It will be clear to readers of the wondermissive that any claim that an LLM could hold an objective truth (or neural standard) around political or cultural values is poppycock. But such research is helpful to identify patterns of any type of skew. These slants/biases/call-them-what-you-will are inevitable but they are not necessarily problematic, especially when we can analyse and discuss them. Customs, norms and cultures are also skewed (and, often, internally inconsistent) and we, largely, manage okay.
Key reads
AI regulatory mosaic. As nations grapple with AI’s implications, diverse regulatory strategies are emerging. The EU aims to pass structured AI laws, prioritising risk categorization and banning high-risk applications (see EV#427 discussing the EU AI Act). Conversely, the more market-oriented U.S. is leaning towards industry self-regulation. China, striving to balance tech advancement with societal health, emphasises both corporate transparency and content control. Given AI’s opacity and varied international approaches, achieving unified regulation appears elusive. In my view, we don’t need uniformity as much as healthy competition and experimentation in regulatory and governance approaches.

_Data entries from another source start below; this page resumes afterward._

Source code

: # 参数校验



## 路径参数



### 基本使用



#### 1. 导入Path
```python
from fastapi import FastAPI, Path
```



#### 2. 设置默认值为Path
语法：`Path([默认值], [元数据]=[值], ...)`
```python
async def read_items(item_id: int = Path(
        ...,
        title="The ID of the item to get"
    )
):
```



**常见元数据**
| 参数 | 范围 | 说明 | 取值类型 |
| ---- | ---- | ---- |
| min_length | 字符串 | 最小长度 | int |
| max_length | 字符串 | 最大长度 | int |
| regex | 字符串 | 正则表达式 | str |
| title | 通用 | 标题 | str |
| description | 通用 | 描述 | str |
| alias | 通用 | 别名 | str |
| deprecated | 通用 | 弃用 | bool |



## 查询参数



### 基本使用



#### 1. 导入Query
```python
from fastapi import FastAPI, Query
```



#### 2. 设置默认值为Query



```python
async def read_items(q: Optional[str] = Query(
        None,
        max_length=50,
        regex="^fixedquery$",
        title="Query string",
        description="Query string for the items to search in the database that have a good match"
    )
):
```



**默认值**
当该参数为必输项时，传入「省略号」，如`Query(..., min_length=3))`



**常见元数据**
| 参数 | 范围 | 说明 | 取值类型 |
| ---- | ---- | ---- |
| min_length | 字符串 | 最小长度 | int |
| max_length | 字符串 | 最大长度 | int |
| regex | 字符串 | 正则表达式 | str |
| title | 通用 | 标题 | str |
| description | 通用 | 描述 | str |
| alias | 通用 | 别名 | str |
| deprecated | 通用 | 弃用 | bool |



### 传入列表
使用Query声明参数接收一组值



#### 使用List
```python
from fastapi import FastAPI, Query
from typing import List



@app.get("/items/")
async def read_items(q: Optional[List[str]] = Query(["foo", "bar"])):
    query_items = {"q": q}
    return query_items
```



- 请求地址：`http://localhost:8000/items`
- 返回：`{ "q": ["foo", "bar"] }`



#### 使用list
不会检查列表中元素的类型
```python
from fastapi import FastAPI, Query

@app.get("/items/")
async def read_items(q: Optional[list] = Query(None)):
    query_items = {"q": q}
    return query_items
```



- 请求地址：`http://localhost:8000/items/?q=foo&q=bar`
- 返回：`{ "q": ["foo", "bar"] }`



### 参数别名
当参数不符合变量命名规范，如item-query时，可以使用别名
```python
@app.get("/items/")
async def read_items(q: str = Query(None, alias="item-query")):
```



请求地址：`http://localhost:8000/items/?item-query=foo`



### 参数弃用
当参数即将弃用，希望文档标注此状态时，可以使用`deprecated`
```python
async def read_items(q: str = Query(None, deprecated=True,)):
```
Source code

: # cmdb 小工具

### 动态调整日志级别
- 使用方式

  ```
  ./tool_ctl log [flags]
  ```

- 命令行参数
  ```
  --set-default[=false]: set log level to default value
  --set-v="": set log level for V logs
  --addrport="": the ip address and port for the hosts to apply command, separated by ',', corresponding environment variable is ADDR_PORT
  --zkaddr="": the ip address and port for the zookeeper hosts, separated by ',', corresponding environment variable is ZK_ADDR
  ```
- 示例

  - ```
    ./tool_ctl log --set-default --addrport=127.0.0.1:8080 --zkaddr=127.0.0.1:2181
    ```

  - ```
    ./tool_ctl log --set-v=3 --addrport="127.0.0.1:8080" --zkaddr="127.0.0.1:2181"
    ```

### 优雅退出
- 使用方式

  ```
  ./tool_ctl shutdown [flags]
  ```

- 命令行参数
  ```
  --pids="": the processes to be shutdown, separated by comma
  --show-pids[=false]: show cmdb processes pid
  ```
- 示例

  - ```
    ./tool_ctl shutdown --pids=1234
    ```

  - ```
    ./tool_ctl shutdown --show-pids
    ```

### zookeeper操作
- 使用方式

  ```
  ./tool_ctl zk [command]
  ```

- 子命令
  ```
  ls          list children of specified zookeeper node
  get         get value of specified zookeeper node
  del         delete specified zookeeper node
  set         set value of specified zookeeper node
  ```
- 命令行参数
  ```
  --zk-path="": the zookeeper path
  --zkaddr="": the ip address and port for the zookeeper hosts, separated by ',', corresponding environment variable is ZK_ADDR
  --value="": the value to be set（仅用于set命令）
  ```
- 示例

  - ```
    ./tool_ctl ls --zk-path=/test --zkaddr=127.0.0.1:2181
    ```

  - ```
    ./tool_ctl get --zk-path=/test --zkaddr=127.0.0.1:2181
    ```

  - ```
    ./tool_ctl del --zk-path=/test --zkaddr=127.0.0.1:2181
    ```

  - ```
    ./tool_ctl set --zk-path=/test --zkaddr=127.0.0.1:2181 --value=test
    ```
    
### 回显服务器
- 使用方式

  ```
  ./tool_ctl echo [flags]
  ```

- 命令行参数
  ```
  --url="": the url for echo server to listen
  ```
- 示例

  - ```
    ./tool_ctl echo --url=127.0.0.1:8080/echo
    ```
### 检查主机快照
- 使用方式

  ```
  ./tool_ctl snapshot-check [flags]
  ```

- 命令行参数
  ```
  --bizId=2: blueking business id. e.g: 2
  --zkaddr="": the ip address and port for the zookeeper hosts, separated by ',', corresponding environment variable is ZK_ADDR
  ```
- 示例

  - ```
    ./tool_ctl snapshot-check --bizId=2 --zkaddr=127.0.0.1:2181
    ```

Particularly in these uncertain times, diversity serves as our ally, promoting resilience and adaptability instead of confining us to rigid monocultures.
See also in AI:
Chinese tech giant Alibaba has released its own open-source LLM.

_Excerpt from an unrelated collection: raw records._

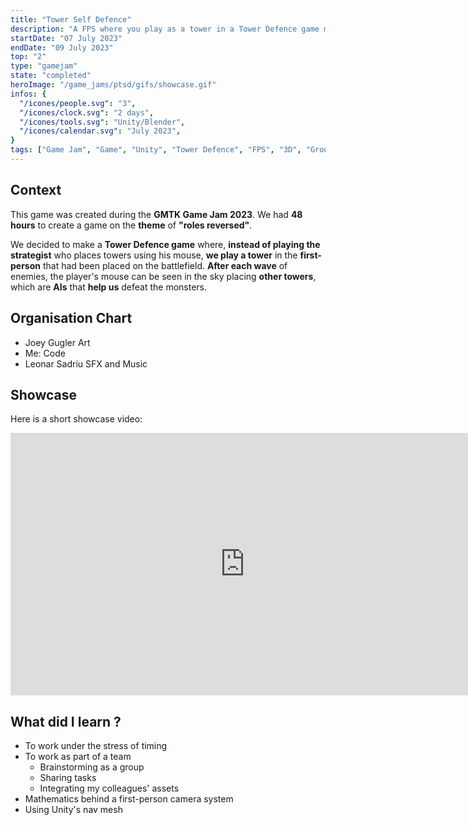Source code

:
```yaml
---
title: "Tower Self Defence"
description: "A FPS where you play as a tower in a Tower Defence game made during GMTK Game Jam 2023."
startDate: "07 July 2023"
endDate: "09 July 2023"
top: "2"
type: "gamejam"
state: "completed"
heroImage: "/game_jams/ptsd/gifs/showcase.gif"
infos: {
  "/icones/people.svg": "3",
  "/icones/clock.svg": "2 days",
  "/icones/tools.svg": "Unity/Blender",
  "/icones/calendar.svg": "July 2023",
}
tags: ["Game Jam", "Game", "Unity", "Tower Defence", "FPS", "3D", "Group"]
---
```


## Context
This game was created during the **GMTK Game Jam 2023**. We had **48 hours** to create a game on the **theme** of **"roles reversed"**. 

We decided to make a **Tower Defence game** where, **instead of playing the strategist** who places towers using his mouse, **we play a tower** in the **first-person** that had been placed on the battlefield. **After each wave** of enemies, the player's mouse can be seen in the sky placing **other towers**, which are **AIs** that **help us** defeat the monsters.

## Organisation Chart
- Joey Gugler Art
- Me: Code
- Leonar Sadriu SFX and Music

## Showcase
Here is a short showcase video:
<iframe width="750" height="420" src="https://www.youtube.com/embed/W2wsck70J7U?si=BVcmhjlSSfAYBel5" title="YouTube video player" frameborder="0" allow="accelerometer; autoplay; clipboard-write; encrypted-media; gyroscope; picture-in-picture; web-share" referrerpolicy="strict-origin-when-cross-origin" allowfullscreen></iframe>

## What did I learn ?
- To work under the stress of timing
- To work as part of a team
  - Brainstorming as a group
  - Sharing tasks
  - Integrating my colleagues' assets
- Mathematics behind a first-person camera system
- Using Unity's nav mesh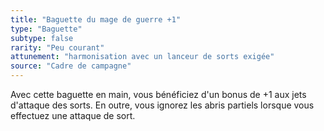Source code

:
 ```yaml
---
title: "Baguette du mage de guerre +1"
type: "Baguette"
subtype: false
rarity: "Peu courant"
attunement: "harmonisation avec un lanceur de sorts exigée"
source: "Cadre de campagne"
---
```

Avec cette baguette en main, vous bénéficiez d'un bonus de +1 aux jets d'attaque des sorts. En outre, vous ignorez les abris partiels lorsque vous effectuez une attaque de sort.

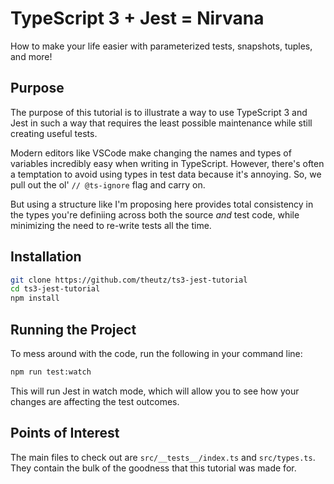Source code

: # TypeScript 3 + Jest = Nirvana

How to make your life easier with parameterized tests, snapshots, tuples, and more!

## Purpose

The purpose of this tutorial is to illustrate a way to use TypeScript 3 and Jest in such a way that requires the least possible maintenance while still creating useful tests.

Modern editors like VSCode make changing the names and types of variables incredibly easy when writing in TypeScript. However, there's often a temptation to avoid using types in test data because it's annoying. So, we pull out the ol' `// @ts-ignore` flag and carry on.

But using a structure like I'm proposing here provides total consistency in the types you're definiing across both the source _and_ test code, while minimizing the need to re-write tests all the time.

## Installation

```bash
git clone https://github.com/theutz/ts3-jest-tutorial
cd ts3-jest-tutorial
npm install
```

## Running the Project

To mess around with the code, run the following in your command line:

```bash
npm run test:watch
```

This will run Jest in watch mode, which will allow you to see how your changes are affecting the test outcomes.

## Points of Interest

The main files to check out are `src/__tests__/index.ts` and `src/types.ts`. They contain the bulk of the goodness that this tutorial was made for.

Do machine learning models memorise or generalise?
AI can guess passwords merely by analysing the sound of your keystrokes.
Fusing the future. This week brought a significant milestone for nuclear fusion: the National Ignition Facility reported achieving a net energy gain for the second time, surpassing their initial gain. While scientific breakthroughs pave the way for the fusion era, astrophysicist Ethan Siegel points out that truly advancing the technology demands greater public support. Over the course of 68 years, the U.S. has committed an average of $500 million annually to fusion research. This pales against yearly climate change costs ($165 billion in 2022) which fusion could help reduce. While more private firms than ever are pursuing the goal (see EV#350), public funding is hardly going to crowd out private investment and could help put more of the helpful science on a more sound footing.
Data
By assisting pilots in selecting optimal routes, AI helps reduce contrails by up to 54%.
In 2022, Apple accounted for 23% of TSMC’s revenue, solidifying its position as TSMC’s premier client. Meanwhile, amidst apprehensions of U.S. export curbs, China’s tech giants are aggressively procuring Nvidia chips vital for AI, committing $5bn in orders.
American vehicles are grappling with a weight issue, having put on over half a ton since the 1980s.
82% of U.S. voters are skeptical about tech leaders’ capability to regulate AI. Furthermore, 72% advocate for a more cautious approach to AI progress.
Is ChatGPT experiencing a decline? For the second consecutive month, the platform’s monthly website visits have decreased, sliding from 1.9 billion in May to 1.5 billion in July.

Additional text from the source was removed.